TASK DIRECTIONS: Somewhere below are a line with "Dafür wird in" and a later line with "### Table verwenden". Output exactly those lines and all lines between them.
Content starts
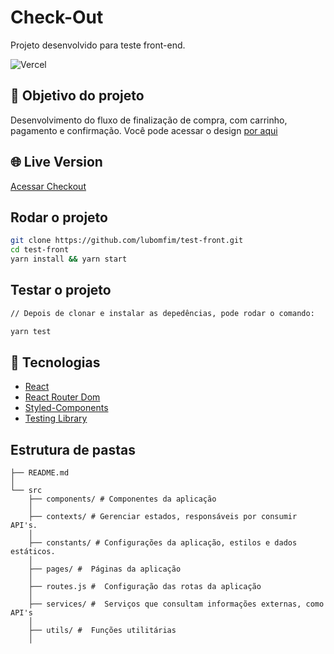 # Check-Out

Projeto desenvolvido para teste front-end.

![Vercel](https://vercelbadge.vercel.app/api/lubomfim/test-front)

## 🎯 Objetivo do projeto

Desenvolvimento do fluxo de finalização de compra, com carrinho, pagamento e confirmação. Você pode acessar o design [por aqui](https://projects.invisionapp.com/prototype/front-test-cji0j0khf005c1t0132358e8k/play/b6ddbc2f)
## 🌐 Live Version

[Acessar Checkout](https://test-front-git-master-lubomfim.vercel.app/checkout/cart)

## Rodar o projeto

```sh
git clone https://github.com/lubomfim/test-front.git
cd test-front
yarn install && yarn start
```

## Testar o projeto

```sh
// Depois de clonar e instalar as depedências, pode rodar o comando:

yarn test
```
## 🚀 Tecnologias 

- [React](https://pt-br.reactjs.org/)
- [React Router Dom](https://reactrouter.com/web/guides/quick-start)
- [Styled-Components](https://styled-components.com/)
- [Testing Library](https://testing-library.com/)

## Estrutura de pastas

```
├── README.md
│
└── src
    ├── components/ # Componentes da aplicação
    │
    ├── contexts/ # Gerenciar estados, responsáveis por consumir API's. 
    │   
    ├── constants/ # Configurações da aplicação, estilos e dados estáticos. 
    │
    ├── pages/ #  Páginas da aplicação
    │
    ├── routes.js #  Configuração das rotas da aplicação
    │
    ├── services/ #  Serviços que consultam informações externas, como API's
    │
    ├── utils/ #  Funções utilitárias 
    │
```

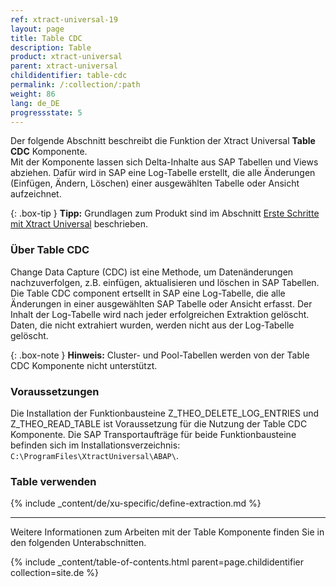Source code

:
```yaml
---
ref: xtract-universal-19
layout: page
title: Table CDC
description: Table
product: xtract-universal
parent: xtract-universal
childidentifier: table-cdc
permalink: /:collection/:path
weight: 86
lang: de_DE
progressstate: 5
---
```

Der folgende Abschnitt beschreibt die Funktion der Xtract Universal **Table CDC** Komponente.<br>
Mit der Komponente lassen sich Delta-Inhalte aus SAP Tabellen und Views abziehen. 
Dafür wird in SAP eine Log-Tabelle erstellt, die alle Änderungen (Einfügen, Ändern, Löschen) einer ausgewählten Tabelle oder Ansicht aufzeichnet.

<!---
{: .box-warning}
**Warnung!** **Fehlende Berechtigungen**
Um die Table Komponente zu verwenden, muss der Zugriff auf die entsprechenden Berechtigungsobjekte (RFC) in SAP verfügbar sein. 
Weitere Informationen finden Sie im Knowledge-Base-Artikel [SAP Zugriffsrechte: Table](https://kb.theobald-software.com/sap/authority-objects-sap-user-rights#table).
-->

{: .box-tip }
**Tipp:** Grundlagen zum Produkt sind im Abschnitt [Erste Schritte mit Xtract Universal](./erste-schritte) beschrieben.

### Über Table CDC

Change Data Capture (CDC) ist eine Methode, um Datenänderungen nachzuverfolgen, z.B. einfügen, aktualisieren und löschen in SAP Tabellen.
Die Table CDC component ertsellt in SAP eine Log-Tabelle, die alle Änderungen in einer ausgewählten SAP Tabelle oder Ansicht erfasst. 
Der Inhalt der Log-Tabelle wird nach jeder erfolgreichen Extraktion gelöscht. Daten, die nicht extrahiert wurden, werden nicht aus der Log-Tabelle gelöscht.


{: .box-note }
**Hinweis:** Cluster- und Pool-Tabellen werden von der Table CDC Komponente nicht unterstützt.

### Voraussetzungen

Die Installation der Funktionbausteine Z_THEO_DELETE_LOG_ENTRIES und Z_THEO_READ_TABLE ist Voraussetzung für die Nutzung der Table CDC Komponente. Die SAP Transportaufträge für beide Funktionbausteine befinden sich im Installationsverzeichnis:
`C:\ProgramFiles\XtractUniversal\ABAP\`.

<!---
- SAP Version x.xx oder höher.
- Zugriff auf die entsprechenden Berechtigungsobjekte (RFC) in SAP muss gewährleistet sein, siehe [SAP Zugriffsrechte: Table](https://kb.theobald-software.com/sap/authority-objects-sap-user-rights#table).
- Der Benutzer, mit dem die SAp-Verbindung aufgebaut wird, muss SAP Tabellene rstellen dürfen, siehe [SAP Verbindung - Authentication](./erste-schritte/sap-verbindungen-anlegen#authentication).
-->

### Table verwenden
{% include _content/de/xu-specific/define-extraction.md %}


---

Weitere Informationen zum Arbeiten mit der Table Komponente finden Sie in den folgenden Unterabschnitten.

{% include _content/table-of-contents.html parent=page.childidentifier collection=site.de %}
Content ends
FINISHED TASK:
Dafür wird in SAP eine Log-Tabelle erstellt, die alle Änderungen (Einfügen, Ändern, Löschen) einer ausgewählten Tabelle oder Ansicht aufzeichnet.

<!---
{: .box-warning}
**Warnung!** **Fehlende Berechtigungen**
Um die Table Komponente zu verwenden, muss der Zugriff auf die entsprechenden Berechtigungsobjekte (RFC) in SAP verfügbar sein. 
Weitere Informationen finden Sie im Knowledge-Base-Artikel [SAP Zugriffsrechte: Table](https://kb.theobald-software.com/sap/authority-objects-sap-user-rights#table).
-->

{: .box-tip }
**Tipp:** Grundlagen zum Produkt sind im Abschnitt [Erste Schritte mit Xtract Universal](./erste-schritte) beschrieben.

### Über Table CDC

Change Data Capture (CDC) ist eine Methode, um Datenänderungen nachzuverfolgen, z.B. einfügen, aktualisieren und löschen in SAP Tabellen.
Die Table CDC component ertsellt in SAP eine Log-Tabelle, die alle Änderungen in einer ausgewählten SAP Tabelle oder Ansicht erfasst. 
Der Inhalt der Log-Tabelle wird nach jeder erfolgreichen Extraktion gelöscht. Daten, die nicht extrahiert wurden, werden nicht aus der Log-Tabelle gelöscht.


{: .box-note }
**Hinweis:** Cluster- und Pool-Tabellen werden von der Table CDC Komponente nicht unterstützt.

### Voraussetzungen

Die Installation der Funktionbausteine Z_THEO_DELETE_LOG_ENTRIES und Z_THEO_READ_TABLE ist Voraussetzung für die Nutzung der Table CDC Komponente. Die SAP Transportaufträge für beide Funktionbausteine befinden sich im Installationsverzeichnis:
`C:\ProgramFiles\XtractUniversal\ABAP\`.

<!---
- SAP Version x.xx oder höher.
- Zugriff auf die entsprechenden Berechtigungsobjekte (RFC) in SAP muss gewährleistet sein, siehe [SAP Zugriffsrechte: Table](https://kb.theobald-software.com/sap/authority-objects-sap-user-rights#table).
- Der Benutzer, mit dem die SAp-Verbindung aufgebaut wird, muss SAP Tabellene rstellen dürfen, siehe [SAP Verbindung - Authentication](./erste-schritte/sap-verbindungen-anlegen#authentication).
-->

### Table verwenden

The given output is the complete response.